Another promising wrestler who blew it

June 24, 2006|By GREGORY KANE

Another one!

That's the first thing that went through my mind when I learned what happened to Martius Harding: another guy from the Baltimore area who showed such promise on the wrestling mats in high school who blew it by either running afoul of the law or getting booted out of school. Or both.

Harding made news on The Sun's pages twice within the past week.

Last Saturday readers learned Harding, a special-education teacher at Govans Elementary School, remained on the school system's payroll even after he had pleaded guilty in federal court to conspiracy to distribute cocaine and possession with intent to distribute cocaine.

On Tuesday came the story that Harding had a criminal conviction even before he started teaching.

While attending West Virginia University, Harding was involved in an Internet credit card scam. He pleaded guilty to that charge and was kicked off the school's wrestling team.

Harding was sentenced to seven years for his drug conviction in federal court. He now joins the dubious ranks of other wrestlers who were high school standouts in their sport who veered off the straight and narrow.

During the 1978-1979 school Season, 16-year-old James Featherstone had a string of pins wrestling for Dunbar.

Then one night, Alan Paul Trimakis, a Johns Hopkins University medical student, was shot and killed on an East Baltimore street.

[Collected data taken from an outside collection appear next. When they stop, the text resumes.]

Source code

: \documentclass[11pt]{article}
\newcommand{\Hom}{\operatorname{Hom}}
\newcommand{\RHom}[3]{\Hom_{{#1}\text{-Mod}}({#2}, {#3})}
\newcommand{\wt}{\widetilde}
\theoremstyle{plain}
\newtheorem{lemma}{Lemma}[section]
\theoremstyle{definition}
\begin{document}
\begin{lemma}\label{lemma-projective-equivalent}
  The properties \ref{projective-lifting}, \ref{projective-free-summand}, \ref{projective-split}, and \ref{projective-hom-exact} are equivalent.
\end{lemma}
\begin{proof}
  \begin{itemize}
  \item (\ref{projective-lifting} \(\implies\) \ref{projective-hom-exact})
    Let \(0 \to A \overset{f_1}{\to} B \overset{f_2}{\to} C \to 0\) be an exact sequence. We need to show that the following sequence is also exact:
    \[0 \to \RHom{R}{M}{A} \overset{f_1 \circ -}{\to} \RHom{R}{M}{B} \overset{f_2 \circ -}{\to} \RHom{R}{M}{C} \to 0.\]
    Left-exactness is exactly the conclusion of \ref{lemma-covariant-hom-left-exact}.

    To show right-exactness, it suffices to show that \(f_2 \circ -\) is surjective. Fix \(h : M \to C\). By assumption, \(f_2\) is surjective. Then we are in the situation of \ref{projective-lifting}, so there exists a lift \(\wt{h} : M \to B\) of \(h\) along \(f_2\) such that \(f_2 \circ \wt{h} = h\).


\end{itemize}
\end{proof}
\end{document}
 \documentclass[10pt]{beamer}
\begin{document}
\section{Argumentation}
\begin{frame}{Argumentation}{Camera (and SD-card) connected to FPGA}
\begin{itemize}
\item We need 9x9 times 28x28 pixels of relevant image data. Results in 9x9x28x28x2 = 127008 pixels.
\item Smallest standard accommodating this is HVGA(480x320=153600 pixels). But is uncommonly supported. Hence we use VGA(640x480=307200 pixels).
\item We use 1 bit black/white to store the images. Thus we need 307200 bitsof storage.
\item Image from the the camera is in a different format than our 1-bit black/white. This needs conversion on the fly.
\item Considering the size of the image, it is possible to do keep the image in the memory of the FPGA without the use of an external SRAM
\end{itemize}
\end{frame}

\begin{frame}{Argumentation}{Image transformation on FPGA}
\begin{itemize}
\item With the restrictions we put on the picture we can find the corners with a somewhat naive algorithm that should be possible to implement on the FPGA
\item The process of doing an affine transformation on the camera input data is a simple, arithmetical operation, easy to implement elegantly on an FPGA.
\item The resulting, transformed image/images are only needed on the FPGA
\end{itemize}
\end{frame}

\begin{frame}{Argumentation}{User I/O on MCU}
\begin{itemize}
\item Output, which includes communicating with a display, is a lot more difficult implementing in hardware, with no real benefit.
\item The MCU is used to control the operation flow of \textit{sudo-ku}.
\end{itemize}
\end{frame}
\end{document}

Featherstone was convicted of killing Trimakis and sentenced to life in prison. (Pamela Featherstone, the wife of James Featherstone's late brother, Jerome, swears her brother-in-law is innocent and was guilty of only being with the wrong element at the wrong time.)

Darian Kess was ranked as high as No. 3 in the country when he wrestled for Archbishop Curley High School from 1998 to 2000.

He won two Maryland Interscholastic Athletic Association wrestling titles, two state private school championships and twice came in second at the national prep school championships.

During his sophomore year, Kess came in second at the toughest high school tournament in the country - called, appropriately, the "Beast of the East" - and beat seven wrestlers who were nationally ranked.

A local wrestling insider told me Kess was a shoo-in for a scholarship at wrestling power Iowa State University.

Instead, Kess got booted out of Curley for undisclosed reasons in 2000. He transferred to Overlea High School and got booted out of there, too.

Damon Matthews won two Maryland Scholastic Association championships while wrestling at Dunbar and was runner-up once.

In 1993, he coached Harding and other Poets grapplers to an eighth-place finish at the 2A/1A state tournament, the highest a city public school has ever finished.

Matthews was named coach of the year.

Four years later, Matthews was sentenced to 12 years in prison for stabbing his estranged wife. Matthews now goes by the name of Damon Matthews-Bey and has since been released. I've met him, and he says he's a changed man.

I believe him.

But I still get a sense of "Oh, what could have been!" if he hadn't lost it that day back in 1996 when he attacked his wife.

Now I'm getting that same sense as I think about Harding, who didn't even start wrestling until he arrived at Dunbar as a freshman.

I remember the first time I saw Harding wrestle. It was the finals of the 1993 MSA tournament, then on its last legs after then-school Superintendent Walter Amprey had done his best to kill what was left of the MSA.

Harding, in only his second year of wrestling, lost a tough 3-1 decision to Danny DeVivo of Mt. Saint Joseph High School, which then ruled the roost of local high school wrestling.

Several weeks later, Harding placed second in the 160-pound weight class at the Maryland Public Secondary Schools Athletic Association 2A/1A state tournament.

Those who hoped that Harding would become the first state wrestling champ from a Baltimore public school the next year saw those hopes dashed when Harding transferred to McDonogh School.

Harding said at the time that he wanted to become a doctor and transferred to McDonogh because it had a more rigorous college preparatory curriculum than Dunbar. Who could argue with him?

At McDonogh, Harding placed second in the MIAA tournament his junior year and won it his senior year. He finished third at the national preps in 1994 and second in 1995. From there, it was a scholarship to the University of Virginia.

Harding was cruising down Success Boulevard when, for reasons perhaps known only to him, he made a sharp turn onto Screw-Up Alley.

Kess made that same turn, though with less drastic consequences. I hate to drag race into this discussion, but this was a case of two young black men who had opportunities based on their athletic skills that many other young black men don't get.

It just rankles me to see how egregiously they both blew it.